▶ Work item
Copy out the final stretch of the listing: the line that contains "#### **Chat/Mensagens Diretas**" and all lines after it, exactly as they appear.

▶ Dataset content
- - - -

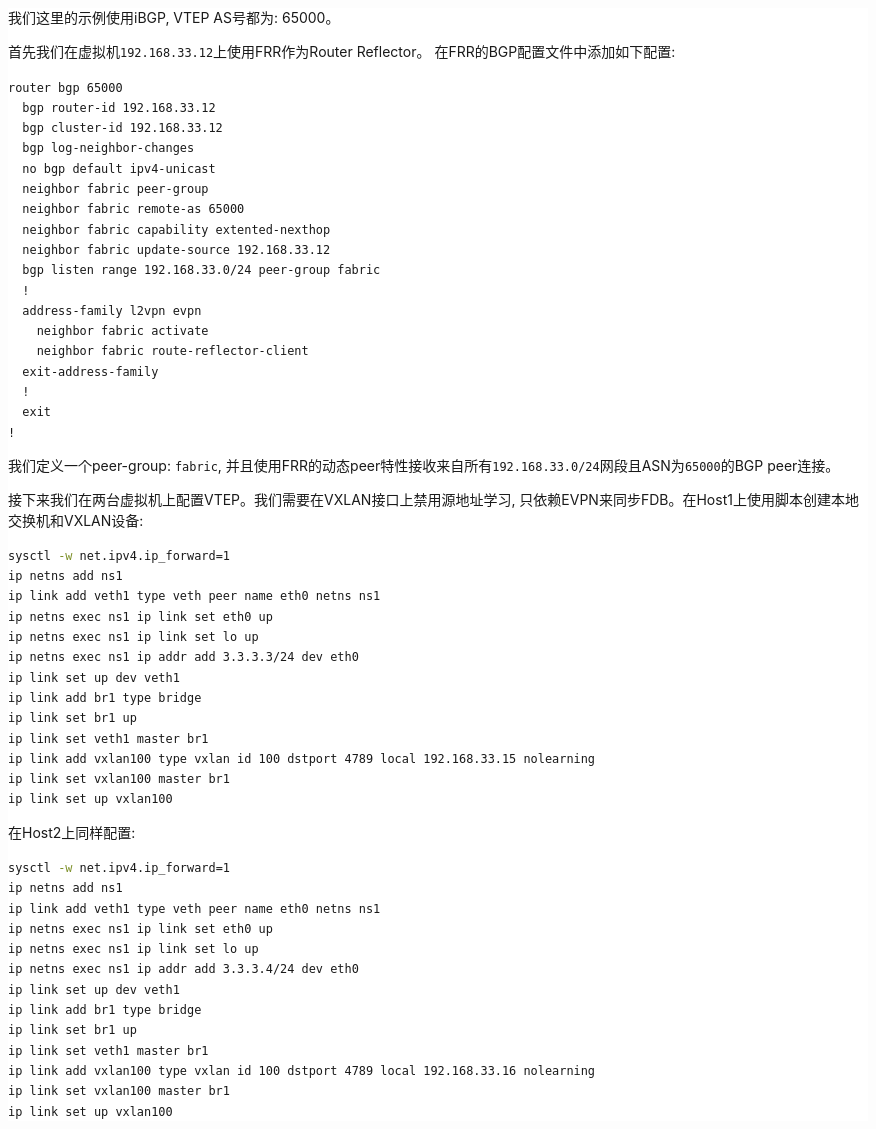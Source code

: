 我们这里的示例使用iBGP, VTEP AS号都为: 65000。

首先我们在虚拟机`192.168.33.12`上使用FRR作为Router Reflector。
在FRR的BGP配置文件中添加如下配置:
```plain
router bgp 65000
  bgp router-id 192.168.33.12
  bgp cluster-id 192.168.33.12
  bgp log-neighbor-changes
  no bgp default ipv4-unicast
  neighbor fabric peer-group
  neighbor fabric remote-as 65000
  neighbor fabric capability extented-nexthop
  neighbor fabric update-source 192.168.33.12
  bgp listen range 192.168.33.0/24 peer-group fabric
  !
  address-family l2vpn evpn
    neighbor fabric activate
    neighbor fabric route-reflector-client
  exit-address-family
  !
  exit
!
```
我们定义一个peer-group: `fabric`, 并且使用FRR的动态peer特性接收来自所有`192.168.33.0/24`网段且ASN为`65000`的BGP peer连接。

接下来我们在两台虚拟机上配置VTEP。我们需要在VXLAN接口上禁用源地址学习, 只依赖EVPN来同步FDB。在Host1上使用脚本创建本地交换机和VXLAN设备:
```bash
sysctl -w net.ipv4.ip_forward=1
ip netns add ns1
ip link add veth1 type veth peer name eth0 netns ns1
ip netns exec ns1 ip link set eth0 up
ip netns exec ns1 ip link set lo up
ip netns exec ns1 ip addr add 3.3.3.3/24 dev eth0
ip link set up dev veth1
ip link add br1 type bridge
ip link set br1 up
ip link set veth1 master br1
ip link add vxlan100 type vxlan id 100 dstport 4789 local 192.168.33.15 nolearning
ip link set vxlan100 master br1
ip link set up vxlan100
```

在Host2上同样配置:
```bash
sysctl -w net.ipv4.ip_forward=1
ip netns add ns1
ip link add veth1 type veth peer name eth0 netns ns1
ip netns exec ns1 ip link set eth0 up
ip netns exec ns1 ip link set lo up
ip netns exec ns1 ip addr add 3.3.3.4/24 dev eth0
ip link set up dev veth1
ip link add br1 type bridge
ip link set br1 up
ip link set veth1 master br1
ip link add vxlan100 type vxlan id 100 dstport 4789 local 192.168.33.16 nolearning
ip link set vxlan100 master br1
ip link set up vxlan100
```
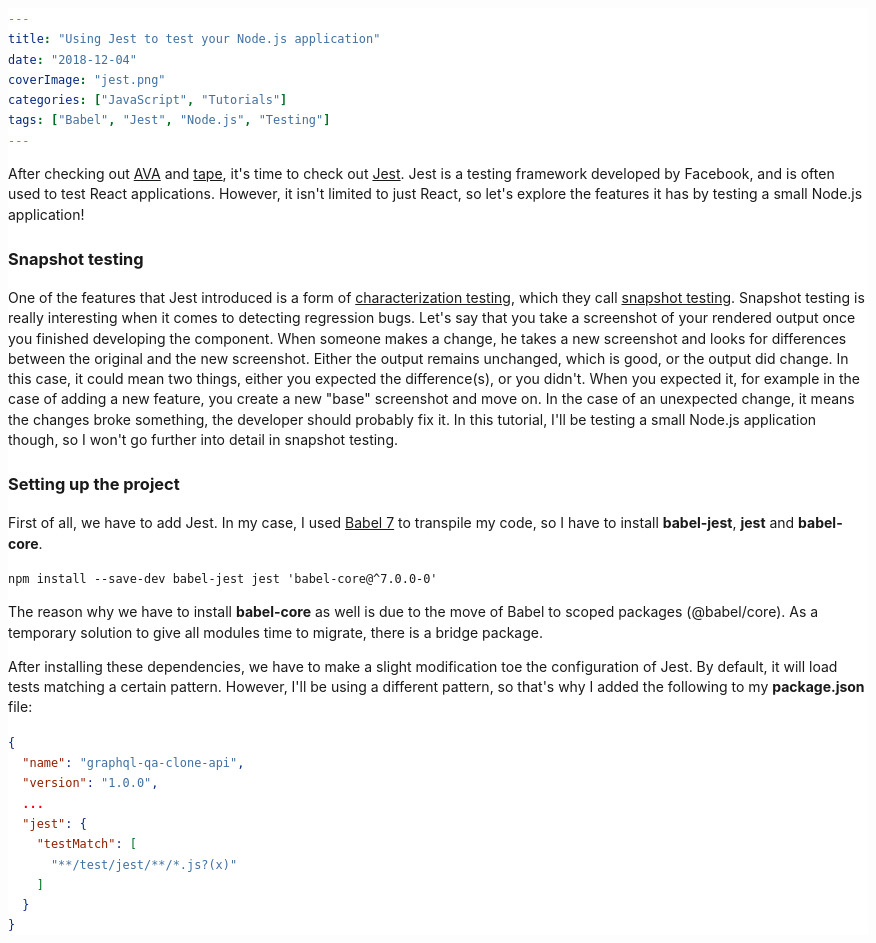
 ```yaml
---
title: "Using Jest to test your Node.js application"
date: "2018-12-04"
coverImage: "jest.png"
categories: ["JavaScript", "Tutorials"]
tags: ["Babel", "Jest", "Node.js", "Testing"]
---
```


After checking out [AVA](/nodejs-ava/) and [tape](/testing-nodejs-tape/), it's time to check out [Jest](https://jestjs.io/). Jest is a testing framework developed by Facebook, and is often used to test React applications. However, it isn't limited to just React, so let's explore the features it has by testing a small Node.js application!

### Snapshot testing

One of the features that Jest introduced is a form of [characterization testing](https://en.wikipedia.org/wiki/Characterization_test), which they call [snapshot testing](https://jestjs.io/docs/en/snapshot-testing.html). Snapshot testing is really interesting when it comes to detecting regression bugs. Let's say that you take a screenshot of your rendered output once you finished developing the component. When someone makes a change, he takes a new screenshot and looks for differences between the original and the new screenshot. Either the output remains unchanged, which is good, or the output did change. In this case, it could mean two things, either you expected the difference(s), or you didn't. When you expected it, for example in the case of adding a new feature, you create a new "base" screenshot and move on. In the case of an unexpected change, it means the changes broke something, the developer should probably fix it. In this tutorial, I'll be testing a small Node.js application though, so I won't go further into detail in snapshot testing.

### Setting up the project

First of all, we have to add Jest. In my case, I used [Babel 7](https://babeljs.io/) to transpile my code, so I have to install **babel-jest**, **jest** and **babel-core**.

```
npm install --save-dev babel-jest jest 'babel-core@^7.0.0-0'
```

The reason why we have to install **babel-core** as well is due to the move of Babel to scoped packages (@babel/core). As a temporary solution to give all modules time to migrate, there is a bridge package.

After installing these dependencies, we have to make a slight modification toe the configuration of Jest. By default, it will load tests matching a certain pattern. However, I'll be using a different pattern, so that's why I added the following to my **package.json** file:

```json
{
  "name": "graphql-qa-clone-api",
  "version": "1.0.0",
  ...
  "jest": {
    "testMatch": [
      "**/test/jest/**/*.js?(x)"
    ]
  }
}
```
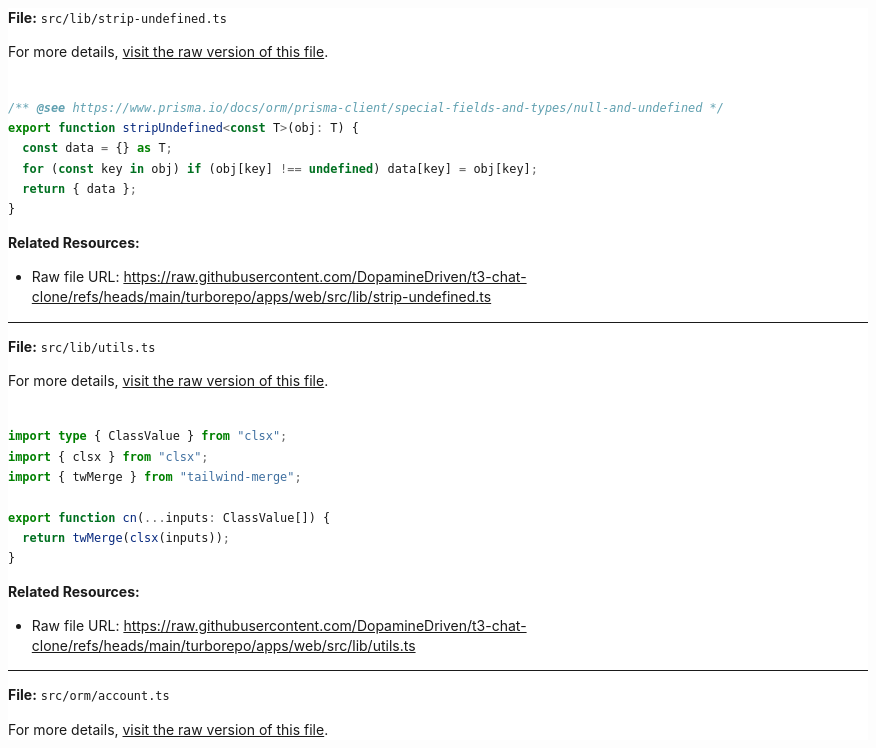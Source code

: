 
**File:** `src/lib/strip-undefined.ts`

For more details, [visit the raw version of this file](https://raw.githubusercontent.com/DopamineDriven/t3-chat-clone/refs/heads/main/turborepo/apps/web/src/lib/strip-undefined.ts).

```ts

/** @see https://www.prisma.io/docs/orm/prisma-client/special-fields-and-types/null-and-undefined */
export function stripUndefined<const T>(obj: T) {
  const data = {} as T;
  for (const key in obj) if (obj[key] !== undefined) data[key] = obj[key];
  return { data };
}


```


**Related Resources:**
  - Raw file URL: https://raw.githubusercontent.com/DopamineDriven/t3-chat-clone/refs/heads/main/turborepo/apps/web/src/lib/strip-undefined.ts


---


**File:** `src/lib/utils.ts`

For more details, [visit the raw version of this file](https://raw.githubusercontent.com/DopamineDriven/t3-chat-clone/refs/heads/main/turborepo/apps/web/src/lib/utils.ts).

```ts

import type { ClassValue } from "clsx";
import { clsx } from "clsx";
import { twMerge } from "tailwind-merge";

export function cn(...inputs: ClassValue[]) {
  return twMerge(clsx(inputs));
}


```


**Related Resources:**
  - Raw file URL: https://raw.githubusercontent.com/DopamineDriven/t3-chat-clone/refs/heads/main/turborepo/apps/web/src/lib/utils.ts


---


**File:** `src/orm/account.ts`

For more details, [visit the raw version of this file](https://raw.githubusercontent.com/DopamineDriven/t3-chat-clone/refs/heads/main/turborepo/apps/web/src/orm/account.ts).


  [S in keyof T as Exclude<S, P>]: T[S];
  [K in keyof T as IsOptional<T, K> extends true ? K : never]: T[K];
  [K in keyof T as IsOptional<T, K> extends false ? K : never]: T[K];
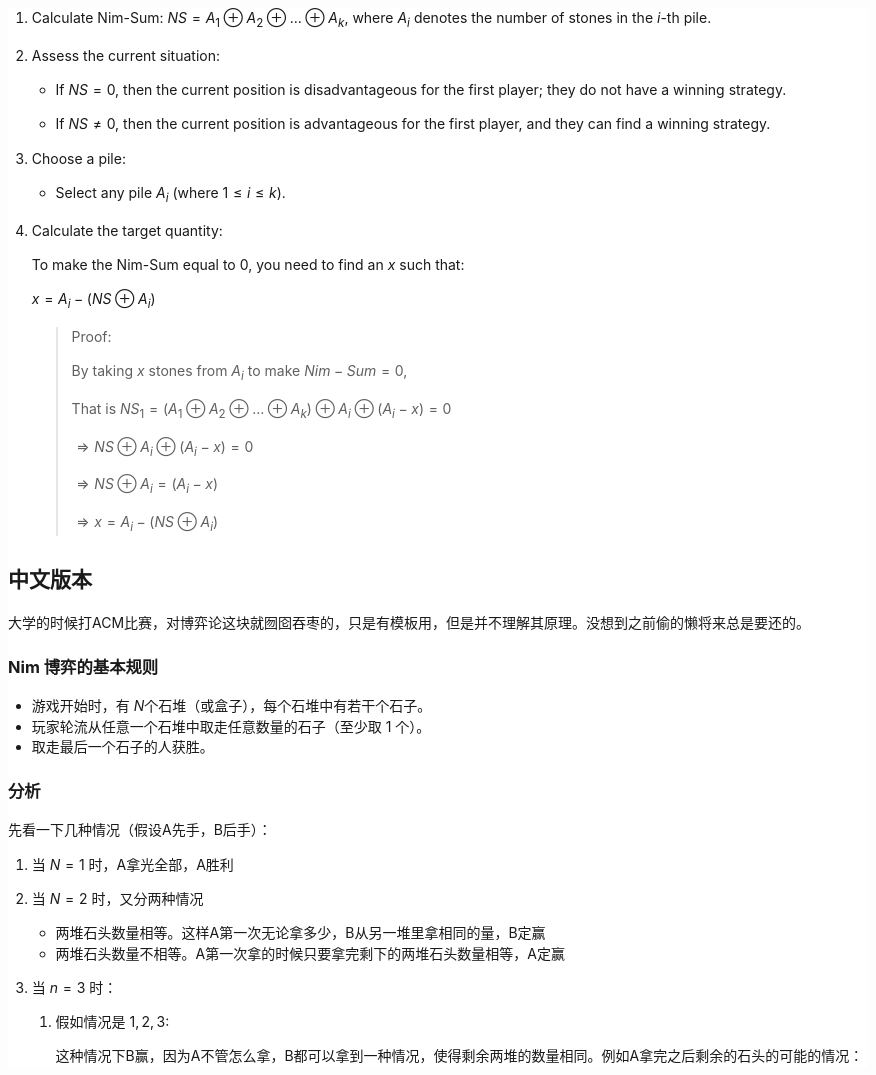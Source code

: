1. Calculate Nim-Sum: $NS = A_1 \oplus A_2 \oplus \ldots \oplus A_k$, where $A_i$ denotes the number of stones in the $i$-th pile.

2. Assess the current situation:

   - If $NS = 0$, then the current position is disadvantageous for the first player; they do not have a winning strategy.
   
   - If $NS \neq 0$, then the current position is advantageous for the first player, and they can find a winning strategy.

3. Choose a pile:

   - Select any pile $A_i$ (where $1 \leq i \leq k$).

4. Calculate the target quantity:

   To make the Nim-Sum equal to 0, you need to find an $x$ such that:

   $x = A_i - (NS \oplus A_i)$

   > Proof:
   >
   > By taking $x$ stones from $A_i$ to make $Nim-Sum = 0$,
   >
   > That is $NS_1 = (A_1 \oplus A_2 \oplus \ldots \oplus A_k) \oplus A_i \oplus (A_i - x) = 0$
   >
   > $\Rightarrow NS \oplus A_i \oplus (A_i - x) = 0$
   >
   > $\Rightarrow NS \oplus A_i = (A_i - x)$
   >
   > $\Rightarrow x = A_i - (NS \oplus A_i)$

## 中文版本

大学的时候打ACM比赛，对博弈论这块就囫囵吞枣的，只是有模板用，但是并不理解其原理。没想到之前偷的懒将来总是要还的。

### Nim 博弈的基本规则

- 游戏开始时，有 $N$个石堆（或盒子），每个石堆中有若干个石子。
- 玩家轮流从任意一个石堆中取走任意数量的石子（至少取 1 个）。
- 取走最后一个石子的人获胜。

### 分析

先看一下几种情况（假设A先手，B后手）：

1.  当 $N = 1$ 时，A拿光全部，A胜利
2. 当 $N = 2$ 时，又分两种情况
   - 两堆石头数量相等。这样A第一次无论拿多少，B从另一堆里拿相同的量，B定赢
   - 两堆石头数量不相等。A第一次拿的时候只要拿完剩下的两堆石头数量相等，A定赢

3. 当 $n = 3$ 时： 

   1. 假如情况是 $1, 2, 3$: 

      这种情况下B赢，因为A不管怎么拿，B都可以拿到一种情况，使得剩余两堆的数量相同。例如A拿完之后剩余的石头的可能的情况：
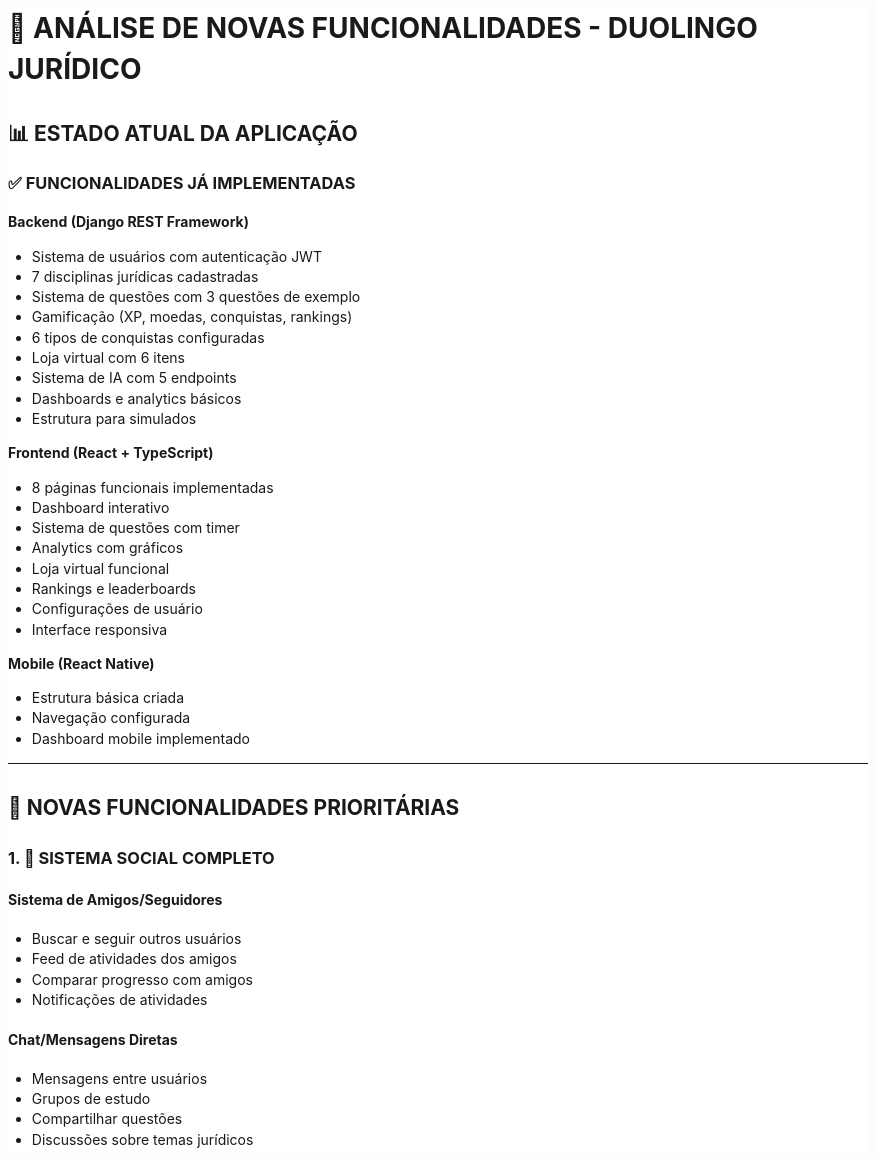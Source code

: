 # 🚀 ANÁLISE DE NOVAS FUNCIONALIDADES - DUOLINGO JURÍDICO

## 📊 ESTADO ATUAL DA APLICAÇÃO

### ✅ FUNCIONALIDADES JÁ IMPLEMENTADAS

**Backend (Django REST Framework)**
- Sistema de usuários com autenticação JWT
- 7 disciplinas jurídicas cadastradas
- Sistema de questões com 3 questões de exemplo
- Gamificação (XP, moedas, conquistas, rankings)
- 6 tipos de conquistas configuradas
- Loja virtual com 6 itens
- Sistema de IA com 5 endpoints
- Dashboards e analytics básicos
- Estrutura para simulados

**Frontend (React + TypeScript)**
- 8 páginas funcionais implementadas
- Dashboard interativo
- Sistema de questões com timer
- Analytics com gráficos
- Loja virtual funcional
- Rankings e leaderboards
- Configurações de usuário
- Interface responsiva

**Mobile (React Native)**
- Estrutura básica criada
- Navegação configurada
- Dashboard mobile implementado

---

## 🎯 NOVAS FUNCIONALIDADES PRIORITÁRIAS

### 1. 🤝 SISTEMA SOCIAL COMPLETO

#### **Sistema de Amigos/Seguidores**
- Buscar e seguir outros usuários
- Feed de atividades dos amigos
- Comparar progresso com amigos
- Notificações de atividades

#### **Chat/Mensagens Diretas**
- Mensagens entre usuários
- Grupos de estudo
- Compartilhar questões
- Discussões sobre temas jurídicos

- - - -

▶ Answer to this task
#### **Chat/Mensagens Diretas**
- Mensagens entre usuários
- Grupos de estudo
- Compartilhar questões
- Discussões sobre temas jurídicos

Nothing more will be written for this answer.